Następnych żerowań boleni możemy spodziewać się w godzinach 8:30-10:30 oraz 16.00-18.00, w tych godzinach możemy oczekiwać brań średnich i małych Rapek, które żerują zarówno pod lustrem wody jak i trochę głębiej. Ostatnią porą żerowania boleni jest wieczór, a swoje żerowania często kończą po zmierzchu. Głównie wieczorem na powierzchni możemy zaobserwować sporadyczne pluski podczas ataku na ukleję (bo jak wiadomo ukleje są ulubionym przysmakiem boleni) i dlatego wtedy powinniśmy ich szukać prowadząc przynętę trochę głębiej. Muszę przyznać że godziny wczesnoporanne i porę wieczorową lubię najbardziej ponieważ wtedy na żer wychodzą duże rapy.
Sprzęt, którego używam to wędzisko firmy Dragon, a konkretnie Millenium Heaw Duty Pike o długości 270 centymetrów ciężarze wyrzutu od 10 do 35 gram. Jest to dość mocna i sztywna wędka, którą bez problemu mogę bardzo szybko zareagować na silne i pewne branie np. w prowadzony wobler. Wspaniale się spisuje do połowu boleni jak i innych drapieżników takich jak np. szczupaki.
Moim kołowrotkiem jest Okuma Epik Pro na ośmiu łożyskach i przełożeniu 5,0:1 (takie przełożenie mi w zupełności wystarcza), mam ten kołowrotek od kilku lat i działa bez zastrzeżeń. Na szpuli kołowrotka mam nawiniętą żyłkę 0,20. Żyłkę nawijam tak aby szpula była lekko przepełniona co pozwala mi na oddanie dość długich rzutów bo jak wiadomo bolenia często trzeba szukać na wodzie daleko od brzegu.
Głównymi przynętami, których używam do połowu boleni są woblery i obrotówki, rzadziej stosuję blachy wahadłowe i gumki. Moimi ulubionymi woblerami są siedmio centymetrowe wobki firmy Salmo model Thrill o masie 12 gram, choć nowością na sezon 2009 są 9 centymetrowe o wadze 16 gram których jeszcze nie testowałem ze względu na okres ochronny boleni. Te woblery sprawdzają się, gdy Rapy żerują tuż pod powierzchnią wody. Po zarzuceniu woblera zaraz po zetknięciu się go z wodą zamykam kabłąk kołowrotka i zaczynam zwijanie z wędką uniesioną ku górze. Prowadzę wobler bardzo szybko na głębokości nieprzekraczającej jednego metra. Podczas tak szybkiego prowadzenia przynęty cały czas podszarpuję wędką co dodatkowo prowokuje ryby do ataku.

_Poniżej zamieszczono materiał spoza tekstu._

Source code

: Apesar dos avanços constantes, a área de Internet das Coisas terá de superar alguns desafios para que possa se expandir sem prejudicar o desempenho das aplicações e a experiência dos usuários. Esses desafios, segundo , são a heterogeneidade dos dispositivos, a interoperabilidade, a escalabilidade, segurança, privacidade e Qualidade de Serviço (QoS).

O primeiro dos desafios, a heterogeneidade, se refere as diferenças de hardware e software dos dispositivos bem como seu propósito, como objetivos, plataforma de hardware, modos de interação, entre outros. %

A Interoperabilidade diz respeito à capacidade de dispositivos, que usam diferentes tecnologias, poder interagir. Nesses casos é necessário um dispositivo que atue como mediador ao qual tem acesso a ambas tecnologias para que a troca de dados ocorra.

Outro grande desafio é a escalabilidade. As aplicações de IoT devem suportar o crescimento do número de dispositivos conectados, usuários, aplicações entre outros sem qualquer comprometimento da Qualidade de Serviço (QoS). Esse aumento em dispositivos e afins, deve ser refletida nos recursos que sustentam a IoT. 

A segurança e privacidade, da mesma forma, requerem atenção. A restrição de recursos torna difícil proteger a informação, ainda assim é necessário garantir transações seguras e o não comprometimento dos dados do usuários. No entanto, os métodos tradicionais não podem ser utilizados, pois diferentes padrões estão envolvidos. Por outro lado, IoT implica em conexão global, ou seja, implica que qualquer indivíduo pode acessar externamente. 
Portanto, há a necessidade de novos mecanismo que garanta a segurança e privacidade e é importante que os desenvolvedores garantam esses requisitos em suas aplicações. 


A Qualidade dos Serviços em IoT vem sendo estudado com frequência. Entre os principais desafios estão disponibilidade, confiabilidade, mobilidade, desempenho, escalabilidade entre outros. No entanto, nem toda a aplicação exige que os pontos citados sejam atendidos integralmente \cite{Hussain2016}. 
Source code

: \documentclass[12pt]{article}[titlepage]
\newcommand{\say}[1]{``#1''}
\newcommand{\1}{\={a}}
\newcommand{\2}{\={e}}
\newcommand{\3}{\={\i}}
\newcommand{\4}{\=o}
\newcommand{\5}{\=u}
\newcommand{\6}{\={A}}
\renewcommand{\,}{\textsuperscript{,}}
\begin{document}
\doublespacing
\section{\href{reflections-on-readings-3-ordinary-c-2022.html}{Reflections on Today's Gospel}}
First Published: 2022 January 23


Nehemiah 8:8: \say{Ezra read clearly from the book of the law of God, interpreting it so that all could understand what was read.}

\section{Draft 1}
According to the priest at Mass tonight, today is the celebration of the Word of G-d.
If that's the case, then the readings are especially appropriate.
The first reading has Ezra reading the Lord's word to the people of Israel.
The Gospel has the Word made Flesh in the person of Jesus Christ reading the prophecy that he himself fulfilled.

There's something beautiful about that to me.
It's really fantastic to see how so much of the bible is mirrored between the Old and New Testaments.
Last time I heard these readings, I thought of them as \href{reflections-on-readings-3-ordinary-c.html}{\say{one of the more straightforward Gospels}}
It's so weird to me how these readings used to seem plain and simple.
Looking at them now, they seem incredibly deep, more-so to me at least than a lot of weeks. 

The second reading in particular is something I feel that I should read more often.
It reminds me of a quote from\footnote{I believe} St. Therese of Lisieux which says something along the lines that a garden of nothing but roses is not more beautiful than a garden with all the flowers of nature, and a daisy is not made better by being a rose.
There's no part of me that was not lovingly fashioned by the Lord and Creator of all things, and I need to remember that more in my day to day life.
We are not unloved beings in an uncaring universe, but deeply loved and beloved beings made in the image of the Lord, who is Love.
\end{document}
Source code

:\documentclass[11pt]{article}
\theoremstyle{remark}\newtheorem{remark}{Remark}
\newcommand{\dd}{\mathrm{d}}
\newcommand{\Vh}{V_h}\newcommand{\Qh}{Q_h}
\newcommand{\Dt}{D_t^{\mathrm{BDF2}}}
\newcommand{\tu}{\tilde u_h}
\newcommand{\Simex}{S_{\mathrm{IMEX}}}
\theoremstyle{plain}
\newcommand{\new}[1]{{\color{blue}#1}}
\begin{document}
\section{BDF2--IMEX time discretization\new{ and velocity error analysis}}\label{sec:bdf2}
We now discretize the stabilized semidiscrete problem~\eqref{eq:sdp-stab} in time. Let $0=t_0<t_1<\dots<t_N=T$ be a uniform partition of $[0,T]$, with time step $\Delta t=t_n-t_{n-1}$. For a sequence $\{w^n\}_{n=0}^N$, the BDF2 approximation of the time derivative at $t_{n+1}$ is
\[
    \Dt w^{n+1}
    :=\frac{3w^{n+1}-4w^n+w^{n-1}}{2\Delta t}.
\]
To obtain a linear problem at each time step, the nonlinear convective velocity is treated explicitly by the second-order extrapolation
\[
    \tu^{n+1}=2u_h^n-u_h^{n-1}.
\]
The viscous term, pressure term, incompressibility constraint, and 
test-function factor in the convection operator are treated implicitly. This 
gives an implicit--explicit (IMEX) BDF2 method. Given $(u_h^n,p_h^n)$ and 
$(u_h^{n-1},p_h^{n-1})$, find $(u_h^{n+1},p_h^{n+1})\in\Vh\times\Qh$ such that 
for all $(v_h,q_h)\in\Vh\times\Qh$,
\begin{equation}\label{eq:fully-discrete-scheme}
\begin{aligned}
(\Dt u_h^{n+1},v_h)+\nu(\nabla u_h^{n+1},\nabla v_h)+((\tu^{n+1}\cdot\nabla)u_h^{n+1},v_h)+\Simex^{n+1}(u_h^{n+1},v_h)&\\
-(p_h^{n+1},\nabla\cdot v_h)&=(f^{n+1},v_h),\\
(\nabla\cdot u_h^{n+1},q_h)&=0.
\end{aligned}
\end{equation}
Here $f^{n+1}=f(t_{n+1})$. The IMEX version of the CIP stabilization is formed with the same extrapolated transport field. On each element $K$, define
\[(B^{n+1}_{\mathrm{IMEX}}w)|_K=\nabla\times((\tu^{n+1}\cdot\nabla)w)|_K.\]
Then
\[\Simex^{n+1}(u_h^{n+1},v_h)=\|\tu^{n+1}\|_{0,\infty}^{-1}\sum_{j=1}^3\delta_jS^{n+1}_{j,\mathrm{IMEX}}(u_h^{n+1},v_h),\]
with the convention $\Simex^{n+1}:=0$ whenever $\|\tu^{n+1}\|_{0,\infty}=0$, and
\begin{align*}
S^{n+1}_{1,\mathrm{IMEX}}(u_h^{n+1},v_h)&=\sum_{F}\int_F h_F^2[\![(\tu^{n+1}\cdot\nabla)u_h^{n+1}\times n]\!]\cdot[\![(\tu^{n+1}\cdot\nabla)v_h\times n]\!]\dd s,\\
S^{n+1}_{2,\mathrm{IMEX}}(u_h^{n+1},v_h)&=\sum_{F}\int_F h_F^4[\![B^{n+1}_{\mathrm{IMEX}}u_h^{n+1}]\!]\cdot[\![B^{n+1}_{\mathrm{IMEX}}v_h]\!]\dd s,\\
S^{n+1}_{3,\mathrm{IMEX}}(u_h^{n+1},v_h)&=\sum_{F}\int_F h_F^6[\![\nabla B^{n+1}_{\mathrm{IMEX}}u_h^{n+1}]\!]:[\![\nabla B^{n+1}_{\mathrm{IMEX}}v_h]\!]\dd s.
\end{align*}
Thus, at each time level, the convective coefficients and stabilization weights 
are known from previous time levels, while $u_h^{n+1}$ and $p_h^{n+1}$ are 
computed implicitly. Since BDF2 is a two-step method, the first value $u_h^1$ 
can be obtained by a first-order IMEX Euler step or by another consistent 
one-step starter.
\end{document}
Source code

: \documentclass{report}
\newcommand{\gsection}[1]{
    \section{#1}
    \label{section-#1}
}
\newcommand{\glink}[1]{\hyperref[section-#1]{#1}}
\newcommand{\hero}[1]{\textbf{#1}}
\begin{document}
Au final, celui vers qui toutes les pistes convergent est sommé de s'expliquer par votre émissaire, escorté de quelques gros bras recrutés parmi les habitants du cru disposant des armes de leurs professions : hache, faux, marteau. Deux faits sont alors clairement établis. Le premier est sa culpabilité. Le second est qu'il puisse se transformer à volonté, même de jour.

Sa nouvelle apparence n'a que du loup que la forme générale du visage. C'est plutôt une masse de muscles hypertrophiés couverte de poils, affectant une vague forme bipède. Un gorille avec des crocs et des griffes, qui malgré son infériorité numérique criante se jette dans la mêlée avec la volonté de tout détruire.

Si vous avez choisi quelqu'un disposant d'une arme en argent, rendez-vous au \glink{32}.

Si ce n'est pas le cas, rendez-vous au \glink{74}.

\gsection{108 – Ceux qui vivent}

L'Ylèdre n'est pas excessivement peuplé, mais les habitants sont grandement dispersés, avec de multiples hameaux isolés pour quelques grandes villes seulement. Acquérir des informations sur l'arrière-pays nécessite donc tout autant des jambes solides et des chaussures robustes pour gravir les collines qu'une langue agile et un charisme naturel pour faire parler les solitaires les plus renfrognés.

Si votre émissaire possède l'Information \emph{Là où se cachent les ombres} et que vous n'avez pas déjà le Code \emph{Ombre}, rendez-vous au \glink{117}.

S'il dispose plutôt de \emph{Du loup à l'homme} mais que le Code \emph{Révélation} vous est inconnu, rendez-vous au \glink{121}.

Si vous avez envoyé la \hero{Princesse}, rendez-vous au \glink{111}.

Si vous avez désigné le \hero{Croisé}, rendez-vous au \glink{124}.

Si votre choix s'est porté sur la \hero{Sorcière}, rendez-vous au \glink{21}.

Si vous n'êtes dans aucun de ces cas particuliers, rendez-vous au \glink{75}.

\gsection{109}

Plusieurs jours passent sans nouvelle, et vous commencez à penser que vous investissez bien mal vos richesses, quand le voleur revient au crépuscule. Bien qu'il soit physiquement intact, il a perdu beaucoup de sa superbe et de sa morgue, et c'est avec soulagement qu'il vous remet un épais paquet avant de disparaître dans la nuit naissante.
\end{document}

W swoim boleniowym pudełku posiadam również woblery pływające, które są znacznie lżejsze od wyżej opisanych i w związku z tym wykonanie dalekiego rzutu nie jest możliwe, a ja nie stosuję metody dodatkowego dociążanie przynęt i dlatego tymi woblerami rzucam tak daleko jak jest to możliwe i pozwalam spłynąć im kilkanaście metrów. Prowadzę je dość wolno, często zatrzymuję i podciągając utrzymuję je w nurcie rzeki (właśnie wtedy najczęściej następują brania).
Drugą z moich ulubionych przynęt są obrotówki. Do połowu boleni używam ciężkich obrotówek najczęściej ze skrzydełkiem typu long, które nie pracują zbyt szeroko. Prowadzenie tej przynęty jest uzależnione od żerowania Boleni, jeżeli żerują wysoko to obrotówkę prowadzę szybko pod powierzchnią.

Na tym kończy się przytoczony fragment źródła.